### Records for this task:
______

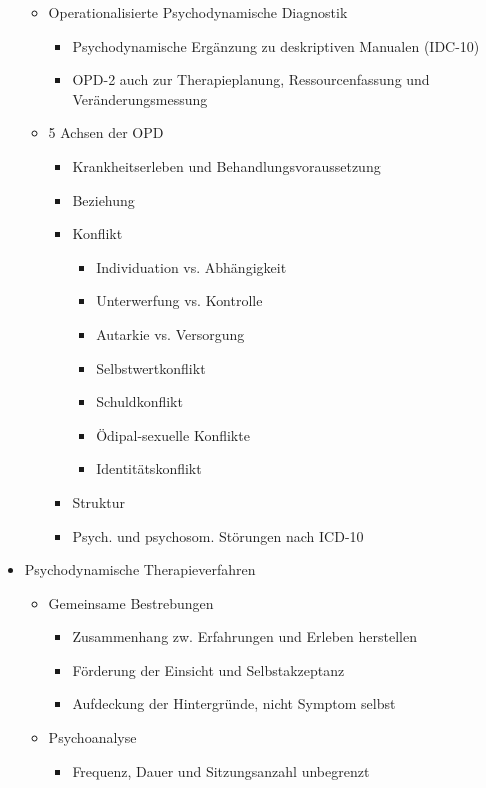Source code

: \documentclass[11pt, paper=a4, twocolumn]{scrartcl}
\begin{document}
\begin{itemize}
\begin{itemize}
					\item Operationalisierte Psychodynamische Diagnostik
						\begin{itemize}
							\item Psychodynamische Ergänzung zu deskriptiven Manualen (IDC-10)
							\item OPD-2 auch zur Therapieplanung, Ressourcenfassung und Veränderungsmessung
						\end{itemize}
					\item 5 Achsen der OPD
						\begin{itemize}
							\item Krankheitserleben und Behandlungsvoraussetzung
							\item Beziehung
							\item Konflikt
								\begin{itemize}
									\item Individuation vs. Abhängigkeit
									\item Unterwerfung vs. Kontrolle
									\item Autarkie vs. Versorgung
									\item Selbstwertkonflikt
									\item Schuldkonflikt
									\item Ödipal-sexuelle Konflikte
									\item Identitätskonflikt
								\end{itemize}
							\item Struktur
							\item Psych. und psychosom. Störungen nach ICD-10
						\end{itemize}
				\end{itemize}
			\item Psychodynamische Therapieverfahren
				\begin{itemize}
					\item Gemeinsame Bestrebungen
						\begin{itemize}
							\item Zusammenhang zw. Erfahrungen und Erleben herstellen
							\item Förderung der Einsicht und Selbstakzeptanz
							\item Aufdeckung der Hintergründe, nicht Symptom selbst
						\end{itemize}
					\item Psychoanalyse
						\begin{itemize}
							\item Frequenz, Dauer und Sitzungsanzahl unbegrenzt

\end{itemize}
\end{itemize}
\end{itemize}
\end{document}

______

### What needs to be done:
Find the word "Psychodynamische" in the entries above and gather every line that holds it.

### Response for this exercise:
					\item Operationalisierte Psychodynamische Diagnostik
							\item Psychodynamische Ergänzung zu deskriptiven Manualen (IDC-10)
			\item Psychodynamische Therapieverfahren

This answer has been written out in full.